"""
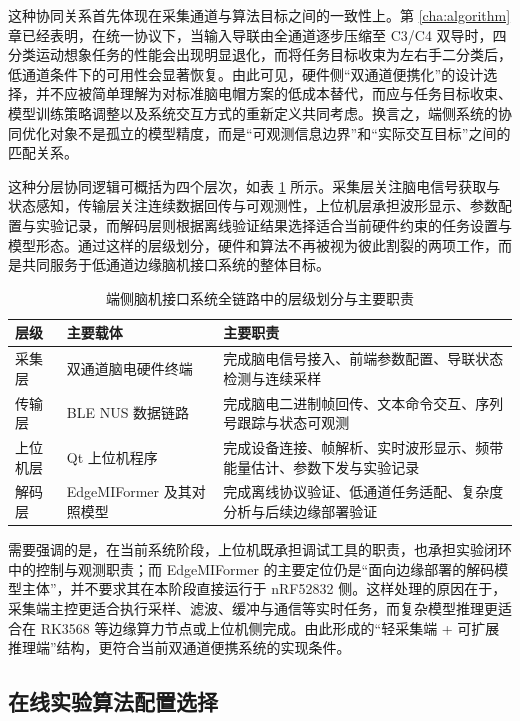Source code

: 这种协同关系首先体现在采集通道与算法目标之间的一致性上。第 \ref{cha:algorithm} 章已经表明，在统一协议下，当输入导联由全通道逐步压缩至 C3/C4 双导时，四分类运动想象任务的性能会出现明显退化，而将任务目标收束为左右手二分类后，低通道条件下的可用性会显著恢复。由此可见，硬件侧“双通道便携化”的设计选择，并不应被简单理解为对标准脑电帽方案的低成本替代，而应与任务目标收束、模型训练策略调整以及系统交互方式的重新定义共同考虑。换言之，端侧系统的协同优化对象不是孤立的模型精度，而是“可观测信息边界”和“实际交互目标”之间的匹配关系。

这种分层协同逻辑可概括为四个层次，如表 \ref{tab:c5_end2end_layers} 所示。采集层关注脑电信号获取与状态感知，传输层关注连续数据回传与可观测性，上位机层承担波形显示、参数配置与实验记录，而解码层则根据离线验证结果选择适合当前硬件约束的任务设置与模型形态。通过这样的层级划分，硬件和算法不再被视为彼此割裂的两项工作，而是共同服务于低通道边缘脑机接口系统的整体目标。

\begin{table}[htbp]
    \centering
    \caption{端侧脑机接口系统全链路中的层级划分与主要职责}
    \label{tab:c5_end2end_layers}
    \begin{tabular}{p{2.8cm}p{4.0cm}p{6.3cm}}
        \hline
        层级 & 主要载体 & 主要职责 \\
        \hline
        采集层 & 双通道脑电硬件终端 & 完成脑电信号接入、前端参数配置、导联状态检测与连续采样 \\
        传输层 & BLE NUS 数据链路 & 完成脑电二进制帧回传、文本命令交互、序列号跟踪与状态可观测 \\
        上位机层 & Qt 上位机程序 & 完成设备连接、帧解析、实时波形显示、频带能量估计、参数下发与实验记录 \\
        解码层 & EdgeMIFormer 及其对照模型 & 完成离线协议验证、低通道任务适配、复杂度分析与后续边缘部署验证 \\
        \hline
    \end{tabular}
\end{table}

需要强调的是，在当前系统阶段，上位机既承担调试工具的职责，也承担实验闭环中的控制与观测职责；而 EdgeMIFormer 的主要定位仍是“面向边缘部署的解码模型主体”，并不要求其在本阶段直接运行于 nRF52832 侧。这样处理的原因在于，采集端主控更适合执行采样、滤波、缓冲与通信等实时任务，而复杂模型推理更适合在 RK3568 等边缘算力节点或上位机侧完成。由此形成的“轻采集端 + 可扩展推理端”结构，更符合当前双通道便携系统的实现条件。

\subsection{在线实验算法配置选择}


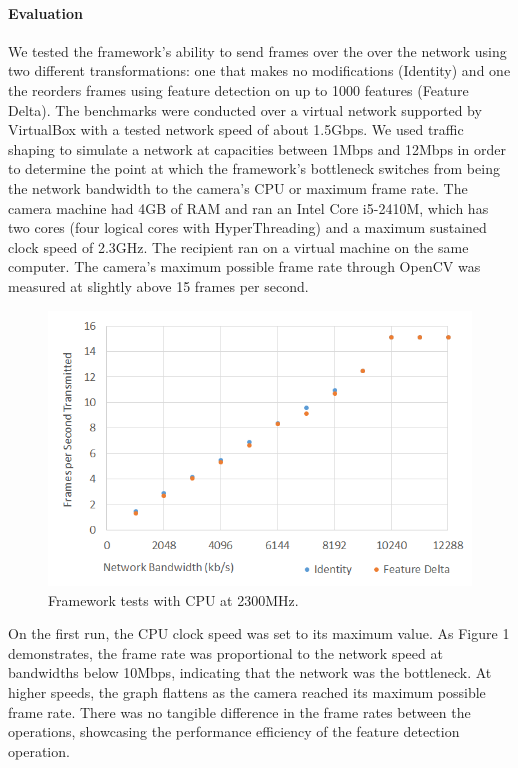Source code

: \paragraph{Evaluation}

We tested the framework's ability to send frames over the over the network
using two different transformations: one that makes no modifications
(Identity) and one the reorders frames using feature detection on up to
1000 features (Feature Delta).  The benchmarks were conducted over a
virtual network supported by VirtualBox with a tested network speed of about 1.5Gbps.
We used traffic shaping to simulate a network at capacities between 1Mbps and 12Mbps in order to
determine the point at which the framework's bottleneck switches from being the
network bandwidth to the camera's CPU or maximum frame rate.  The camera machine had 4GB of RAM
and ran an Intel Core i5-2410M, which has two cores (four logical cores with HyperThreading)
and a maximum sustained clock speed of 2.3GHz.  The recipient
ran on a virtual machine on the same computer.  The camera's maximum possible
frame rate through OpenCV was measured at slightly above 15 frames per second.

\begin{figure}[h]
\includegraphics[width=\columnwidth]{figure3.png}
\caption{Framework tests with CPU at 2300MHz.}
\end{figure}

On the first run, the CPU clock speed was set to its maximum value. As Figure 1
demonstrates, the frame rate was proportional to the network speed at bandwidths
below 10Mbps, indicating that the network was the bottleneck.  At higher speeds,
the graph flattens as the camera reached its maximum possible frame rate.
There was no tangible difference in the frame rates between the operations,
showcasing the performance efficiency of the feature detection operation.

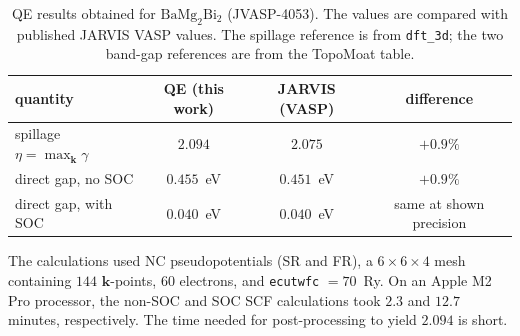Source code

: \documentclass[11pt]{article}
\newcommand{\kk}{\mathbf{k}}
\newcommand{\bmb}{\mathrm{BaMg_2Bi_2}}
\begin{document}
\begin{table}[htbp]
\centering
\caption{QE results obtained for $\bmb$ (JVASP-4053). The values are compared with published JARVIS
VASP values. The spillage reference is from \texttt{dft\_3d}; the two band-gap references are from
the TopoMoat table.}\label{tab:result}
\begin{tabular}{@{}lccc@{}}
\toprule
quantity & QE (this work) & JARVIS (VASP) & difference \\
\midrule
spillage $\eta=\max_\kk\gamma$ & $\mathbf{2.094}$ & $2.075$ & $+0.9\%$ \\
direct gap, no SOC & $0.455$~eV & $0.451$~eV & $+0.9\%$ \\
direct gap, with SOC & $0.040$~eV & $0.040$~eV & same at shown precision \\
\bottomrule
\end{tabular}
\end{table}

\noindent The calculations used NC pseudopotentials (SR and FR), a $6\times6\times4$ mesh containing
$144$ $\kk$-points, $60$ electrons, and \texttt{ecutwfc} $=70$~Ry. On an Apple M2 Pro processor, the
non-SOC and SOC SCF calculations took $2.3$ and $12.7$ minutes, respectively. The time needed for
post-processing to yield $2.094$ is short.
\end{document}
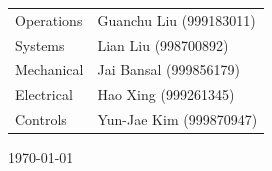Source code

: \begin{titlepage}
\begin{centering} \large
\begin{tabular}{ll}
Operations	&	Guanchu Liu (999183011)	\\
Systems	&	Lian Liu (998700892)		\\
Mechanical	&	Jai Bansal (999856179)	\\
Electrical	& 	Hao Xing (999261345)	\\
Controls	&	Yun-Jae Kim (999870947)	\\[1cm]
\end{tabular}
\end{centering}




{\large \today}\\[3cm] %
 

\vfill %

\end{titlepage}
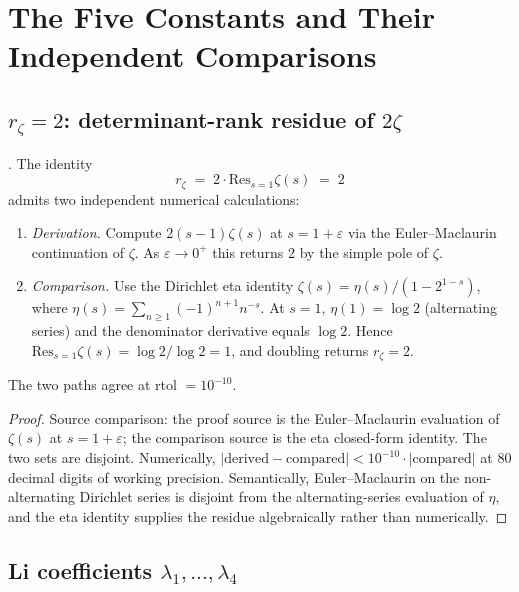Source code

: \section{The Five Constants and Their Independent Comparisons}
\label{v4-arith:w6-h:five-constants}

\subsection{\(r_{\zeta}=2\): determinant-rank residue of
\(2\zeta\)}
\label{v4-arith:w6-h:c-ar}

\begin{theorem}
\label{v4-arith:w6-h:thm:c-ar-residue}
\ClaimStatusProvedHere. The identity
\begin{equation}
\label{v4-arith:w6-h:eq:c-ar}
r_{\zeta}\;=\;2\cdot\mathrm{Res}_{s=1}\zeta(s)\;=\;2
\end{equation}
admits two independent numerical calculations:
\begin{enumerate}
\item[(D)] \emph{Derivation.} Compute
\(2(s-1)\zeta(s)\) at \(s=1+\varepsilon\) via the
Euler--Maclaurin continuation of \(\zeta\). As \(\varepsilon\to 0^{+}\) this
returns \(2\) by the simple pole of \(\zeta\).
\item[(C)] \emph{Comparison.} Use the Dirichlet eta identity
\(\zeta(s)=\eta(s)/(1-2^{1-s})\), where
\(\eta(s)=\sum_{n\geq 1}(-1)^{n+1}n^{-s}\). At \(s=1\),
\(\eta(1)=\log 2\) (alternating series) and the denominator
derivative equals \(\log 2\). Hence
\(\mathrm{Res}_{s=1}\zeta(s)=\log 2/\log 2=1\), and doubling
returns \(r_{\zeta}=2\).
\end{enumerate}
The two paths agree at rtol \(=10^{-10}\).
\end{theorem}

\begin{proof}
Source comparison: the proof source is the Euler--Maclaurin
evaluation of \(\zeta(s)\) at \(s=1+\varepsilon\); the comparison
source is the eta closed-form identity. The two sets are disjoint.
Numerically,
\(|\mathrm{derived}-\mathrm{compared}|<10^{-10}\cdot|\mathrm{compared}|\)
at 80 decimal digits of working precision. Semantically,
Euler--Maclaurin on the non-alternating
Dirichlet series is disjoint from the alternating-series evaluation
of \(\eta\), and the eta identity supplies the residue algebraically
rather than numerically.
\end{proof}

\subsection{Li coefficients \(\lambda_{1},\dots,\lambda_{4}\)}
\label{v4-arith:w6-h:li}

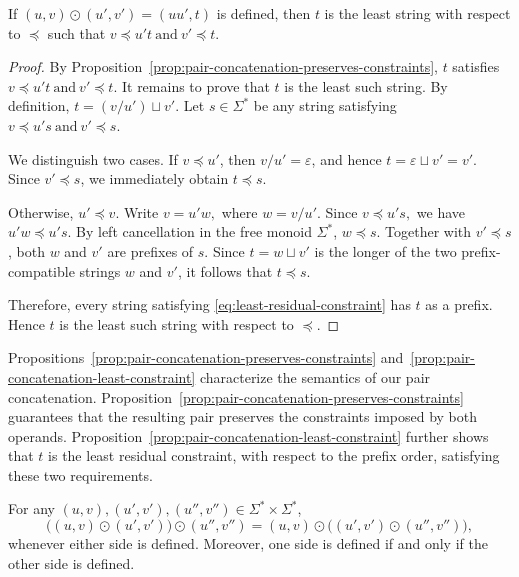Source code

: \begin{proposition}
\label{prop:pair-concatenation-least-constraint}
If $(u,v)\odot(u',v')=(uu',t)$ is defined, then $t$ is the least string with respect to $\preceq$ such that $ v\preceq u't \:\text{and}\: v'\preceq t.$
\end{proposition}

\begin{proof}
By Proposition~\ref{prop:pair-concatenation-preserves-constraints}, $t$ satisfies $ v\preceq u't \: \text{and}\: v'\preceq t .$ It remains to prove that $t$ is the least such string. By definition, $t=(v/u')\sqcup v'.$ Let $s\in\Sigma^*$ be any string satisfying $v\preceq u's \:\text{and}\: v'\preceq s .$

We distinguish two cases. If $v\preceq u'$, then $v/u'=\varepsilon$, and hence $ t=\varepsilon\sqcup v'=v'. $ Since $v'\preceq s$, we immediately obtain $ t\preceq s. $ 

Otherwise, $u'\preceq v$. Write $ v=u'w, $ where $w=v/u'$. Since $ v\preceq u's, $ we have $ u'w\preceq u's. $ By left cancellation in the free monoid $\Sigma^*$, $w\preceq s.$ Together with $v'\preceq s$, both $w$ and $v'$ are prefixes of $s$. Since $ t=w\sqcup v'$ is the longer of the two prefix-compatible strings $w$ and $v'$, it follows that $ t\preceq s.$

Therefore, every string satisfying \eqref{eq:least-residual-constraint} has $t$ as a prefix. Hence $t$ is the least such string with respect to $\preceq$.
\end{proof}

\begin{remark}
Propositions~\ref{prop:pair-concatenation-preserves-constraints}
and~\ref{prop:pair-concatenation-least-constraint} characterize the
semantics of our pair concatenation. Proposition~\ref{prop:pair-concatenation-preserves-constraints}
guarantees that the resulting pair preserves the constraints imposed by both
operands. Proposition~\ref{prop:pair-concatenation-least-constraint}
further shows that $t$ is the least residual constraint, with respect
to the prefix order, satisfying these two requirements.

\end{remark}

\begin{proposition}
\label{prop:pair-concatenation-associative}
For any $(u,v),(u',v'),(u'',v'')\in\Sigma^*\times\Sigma^*$,
\begin{equation}
\bigl((u,v)\odot(u',v')\bigr)\odot(u'',v'')
=
(u,v)\odot\bigl((u',v')\odot(u'',v'')\bigr),
\label{eq:pair-concatenation-associative}
\end{equation}
whenever either side is defined. Moreover, one side is defined if and
only if the other side is defined.
\end{proposition}

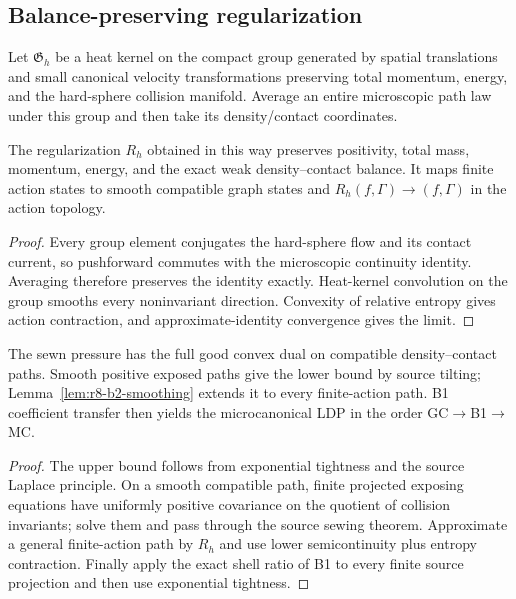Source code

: \subsection{Balance-preserving regularization}

Let $\mathfrak G_h$ be a heat kernel on the compact group generated by spatial
translations and small canonical velocity transformations preserving total
momentum, energy, and the hard-sphere collision manifold.  Average an entire
microscopic path law under this group and then take its density/contact
coordinates.

\begin{lemma}
\label{lem:r8-b2-smoothing}
The regularization $R_h$ obtained in this way preserves positivity, total mass,
momentum, energy, and the exact weak density--contact balance.  It maps finite
action states to smooth compatible graph states and
$R_h(f,\Gamma)\to(f,\Gamma)$ in the action topology.
\end{lemma}

\begin{proof}
Every group element conjugates the hard-sphere flow and its contact current,
so pushforward commutes with the microscopic continuity identity.  Averaging
therefore preserves the identity exactly.  Heat-kernel convolution on the
group smooths every noninvariant direction.  Convexity of relative entropy
gives action contraction, and approximate-identity convergence gives the
limit.
\end{proof}

\begin{theorem}
\label{thm:r8-b2-ldp}
The sewn pressure has the full good convex dual on compatible density--contact
paths.  Smooth positive exposed paths give the lower bound by source tilting;
Lemma~\ref{lem:r8-b2-smoothing} extends it to every finite-action path.  B1
coefficient transfer then yields the microcanonical LDP in the order
GC$\to$B1$\to$MC.
\end{theorem}

\begin{proof}
The upper bound follows from exponential tightness and the source Laplace
principle.  On a smooth compatible path, finite projected exposing equations
have uniformly positive covariance on the quotient of collision invariants;
solve them and pass through the source sewing theorem.  Approximate a general
finite-action path by $R_h$ and use lower semicontinuity plus entropy
contraction.  Finally apply the exact shell ratio of B1 to every finite source
projection and then use exponential tightness.
\end{proof}
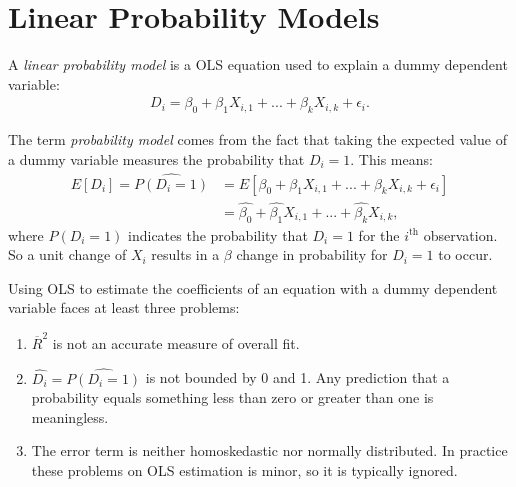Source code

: \documentclass[11pt,twoside,openany]{memoir}
\begin{document}
        \begin{example}
            
        \end{example}
    \section*{Linear Probability Models}
        \begin{definition}
            A \textit{linear probability model} is a OLS equation used to explain a dummy dependent variable:
                \begin{equation*}
                \begin{split}
                    D_i = \beta_0 + \beta_1 X_{i,1} + ... + \beta_k X_{i,k} + \epsilon_i.
                \end{split}
                \end{equation*}
        \end{definition}

        The term \textit{probability model} comes from the fact that taking the expected value of a dummy variable measures the probability that $D_i = 1$. This means:
            \begin{equation*}
            \begin{split}
                E[D_i] = \widehat{P(D_i = 1)}
                & = E[\beta_0 + \beta_1 X_{i,1} + ... + \beta_k X_{i,k} + \epsilon_i] \\
                & = \widehat{\beta_0} + \widehat{\beta_1} X_{i,1} + ... + \widehat{\beta_k} X_{i,k},
            \end{split}
            \end{equation*}
        where $P(D_i = 1)$ indicates the probability that $D_i = 1$ for the $i^\text{th}$ observation. So a unit change of $X_i$ results in a $\beta$ change in probability for $D_i = 1$ to occur.

        Using OLS to estimate the coefficients of an equation with a dummy dependent variable faces at least three problems:
            \begin{enumerate}[label = (\arabic*),itemsep=1pt,topsep=3pt]
                \item $\overline{R}^2$ is not an accurate measure of overall fit.
                \item $\widehat{D_i} = \widehat{P(D_i = 1)}$ is not bounded by 0 and 1. Any prediction that a probability equals something less than zero or greater than one is meaningless.
                \item The error term is neither homoskedastic nor normally distributed. In practice these problems on OLS estimation is minor, so it is typically ignored.
            \end{enumerate}
\end{document}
"""
Exercise brief: Tally the lines of the listing that contain "clock" and give the tally alone.

Solution to this exercise: 2